We’re heading into a future where we’re facing computer vision algorithms pretty much everywhere in our lives and our cars have already encountered plenty of those, most likely in the shape of Automatic License Plate Readers (ALPR). If you ever got a traffic ticket via mail, your car definitely encountered one.
Digital security professional and fashion designer Kate Rose realized she can trick the ALPRS simply by wearing clothes that feature patterns of fake license plates. ALPRS can be found pretty much everywhere in America and they are capable of capturing about a thousand license plates per minute, complete with GPS location, date and time.
These systems are used by the police to not only solve crime but also to track people who travel either to or from sensitive locations. They are pretty complex but, at the end of the day, they’re still machines who cannot yet tell if what they are looking at is real or not – patterns and textures can still confuse them so if it has the semblance of a license plate, it concludes it is a real one.

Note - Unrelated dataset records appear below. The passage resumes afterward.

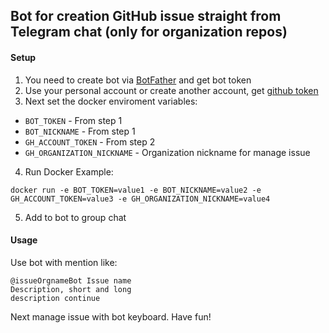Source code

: ## Bot for creation GitHub issue straight from Telegram chat (only for organization repos)

#### Setup

1. You need to create bot via [BotFather](https://t.me/BotFather) and get bot token
2. Use your personal account or create another account, get [github token](https://github.com/settings/tokens)
3. Next set the docker enviroment variables:
  * `BOT_TOKEN` - From step 1
  * `BOT_NICKNAME` - From step 1
  * `GH_ACCOUNT_TOKEN` - From step 2
  * `GH_ORGANIZATION_NICKNAME` - Organization nickname for manage issue

4. Run Docker Example:
```commandline
docker run -e BOT_TOKEN=value1 -e BOT_NICKNAME=value2 -e GH_ACCOUNT_TOKEN=value3 -e GH_ORGANIZATION_NICKNAME=value4
```
5. Add to bot to group chat

#### Usage
Use bot with mention like:
```
@issueOrgnameBot Issue name
Description, short and long
description continue
```
Next manage issue with bot keyboard. Have fun!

“When an ALPR looks out into the world, it looks for something in the range of the camera that is likely to be a rectangle or a combo of letters that says it’s a license plate,” Rose has said of the technology.
Rose developed and created license plate patterns on fabrics and designed them to look real enough to confuse a system like ALPR. She was inspired to create this type of clothing after a conversation she had with a friend who is employed at the Electronic Frontier Foundation. During the conversation they had, they discussed how a lot of plate readers on police cars are often innacurate, and why.
“By wearing these designs on the street, you help introduce junk data into a surveillance system that could in a large scale make it less useful, more expensive to use,” Rose said. “I think it’s important to experiment with ways to be non-compliant with surveillance systems in whatever way we can, and I like clothing as an accessible first step.”
Rose’s collection, which she called Adversarial Fashion, includes everything from hoodies to skirts, all of them featuring fake license plates as well as circuitry designs. She even wrote the Fourth Amendment in yellow letters across a number of license plates on the fabric of a skirt.
The clothes cost anywhere from $25 to $50, depending what type of garment you’re interested in. The website is not all about buying though: Rose also included some DIY resources to help others design their own anti-surveillance clothes.
“Hacking is fundamentally about democratizing and demystifying the systems and devices we all use, helping each other learn that we’re smart enough to take apart and tinker with them, and reapply them to what you personally think is a good idea,” Rose said of her project.